■ TASK DIRECTIONS ■
Write out the entries again exactly as they are given.

[Dataset items]
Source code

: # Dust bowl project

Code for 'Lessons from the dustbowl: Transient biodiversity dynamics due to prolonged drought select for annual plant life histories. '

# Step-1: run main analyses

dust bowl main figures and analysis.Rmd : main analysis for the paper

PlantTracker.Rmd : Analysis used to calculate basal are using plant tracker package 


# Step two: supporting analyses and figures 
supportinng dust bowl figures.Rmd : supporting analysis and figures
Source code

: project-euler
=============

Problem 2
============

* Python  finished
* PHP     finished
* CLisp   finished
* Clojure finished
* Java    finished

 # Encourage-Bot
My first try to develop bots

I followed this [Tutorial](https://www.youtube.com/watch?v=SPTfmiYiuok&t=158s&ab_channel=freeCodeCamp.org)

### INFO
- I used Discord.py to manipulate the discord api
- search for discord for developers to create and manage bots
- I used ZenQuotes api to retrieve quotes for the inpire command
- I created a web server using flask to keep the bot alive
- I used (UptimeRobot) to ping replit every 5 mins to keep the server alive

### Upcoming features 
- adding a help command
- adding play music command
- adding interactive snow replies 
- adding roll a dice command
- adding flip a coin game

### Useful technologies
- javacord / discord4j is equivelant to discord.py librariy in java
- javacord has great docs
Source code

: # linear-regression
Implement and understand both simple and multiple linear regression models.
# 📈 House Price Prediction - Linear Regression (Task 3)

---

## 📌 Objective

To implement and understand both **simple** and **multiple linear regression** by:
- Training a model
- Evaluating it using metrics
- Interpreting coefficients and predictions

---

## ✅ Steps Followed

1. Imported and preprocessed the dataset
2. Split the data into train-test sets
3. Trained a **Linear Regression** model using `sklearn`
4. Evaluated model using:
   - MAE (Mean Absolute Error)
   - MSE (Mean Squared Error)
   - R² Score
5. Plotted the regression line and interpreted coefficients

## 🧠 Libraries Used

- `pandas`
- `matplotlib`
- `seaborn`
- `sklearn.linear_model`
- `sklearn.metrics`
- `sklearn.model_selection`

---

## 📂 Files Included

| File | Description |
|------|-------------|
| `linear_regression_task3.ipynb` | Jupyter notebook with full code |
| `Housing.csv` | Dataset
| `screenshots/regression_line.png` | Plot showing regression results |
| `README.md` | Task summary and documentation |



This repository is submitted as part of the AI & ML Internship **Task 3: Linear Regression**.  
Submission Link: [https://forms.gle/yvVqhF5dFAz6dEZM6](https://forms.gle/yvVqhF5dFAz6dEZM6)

■ TASK RESPONSE ■
Source code

: # Dust bowl project

Code for 'Lessons from the dustbowl: Transient biodiversity dynamics due to prolonged drought select for annual plant life histories. '

# Step-1: run main analyses

dust bowl main figures and analysis.Rmd : main analysis for the paper

PlantTracker.Rmd : Analysis used to calculate basal are using plant tracker package 


# Step two: supporting analyses and figures 
supportinng dust bowl figures.Rmd : supporting analysis and figures
Source code

: project-euler
=============

Problem 2
============

* Python  finished
* PHP     finished
* CLisp   finished
* Clojure finished
* Java    finished

 # Encourage-Bot
My first try to develop bots

I followed this [Tutorial](https://www.youtube.com/watch?v=SPTfmiYiuok&t=158s&ab_channel=freeCodeCamp.org)

### INFO
- I used Discord.py to manipulate the discord api
- search for discord for developers to create and manage bots
- I used ZenQuotes api to retrieve quotes for the inpire command
- I created a web server using flask to keep the bot alive
- I used (UptimeRobot) to ping replit every 5 mins to keep the server alive

### Upcoming features 
- adding a help command
- adding play music command
- adding interactive snow replies 
- adding roll a dice command
- adding flip a coin game

### Useful technologies
- javacord / discord4j is equivelant to discord.py librariy in java
- javacord has great docs
Source code

: # linear-regression
Implement and understand both simple and multiple linear regression models.
# 📈 House Price Prediction - Linear Regression (Task 3)

---

## 📌 Objective

To implement and understand both **simple** and **multiple linear regression** by:
- Training a model
- Evaluating it using metrics
- Interpreting coefficients and predictions

---

## ✅ Steps Followed

1. Imported and preprocessed the dataset
2. Split the data into train-test sets
3. Trained a **Linear Regression** model using `sklearn`
4. Evaluated model using:
   - MAE (Mean Absolute Error)
   - MSE (Mean Squared Error)
   - R² Score
5. Plotted the regression line and interpreted coefficients

## 🧠 Libraries Used

- `pandas`
- `matplotlib`
- `seaborn`
- `sklearn.linear_model`
- `sklearn.metrics`
- `sklearn.model_selection`

---

## 📂 Files Included

| File | Description |
|------|-------------|
| `linear_regression_task3.ipynb` | Jupyter notebook with full code |
| `Housing.csv` | Dataset
| `screenshots/regression_line.png` | Plot showing regression results |
| `README.md` | Task summary and documentation |



This repository is submitted as part of the AI & ML Internship **Task 3: Linear Regression**.  
Submission Link: [https://forms.gle/yvVqhF5dFAz6dEZM6](https://forms.gle/yvVqhF5dFAz6dEZM6)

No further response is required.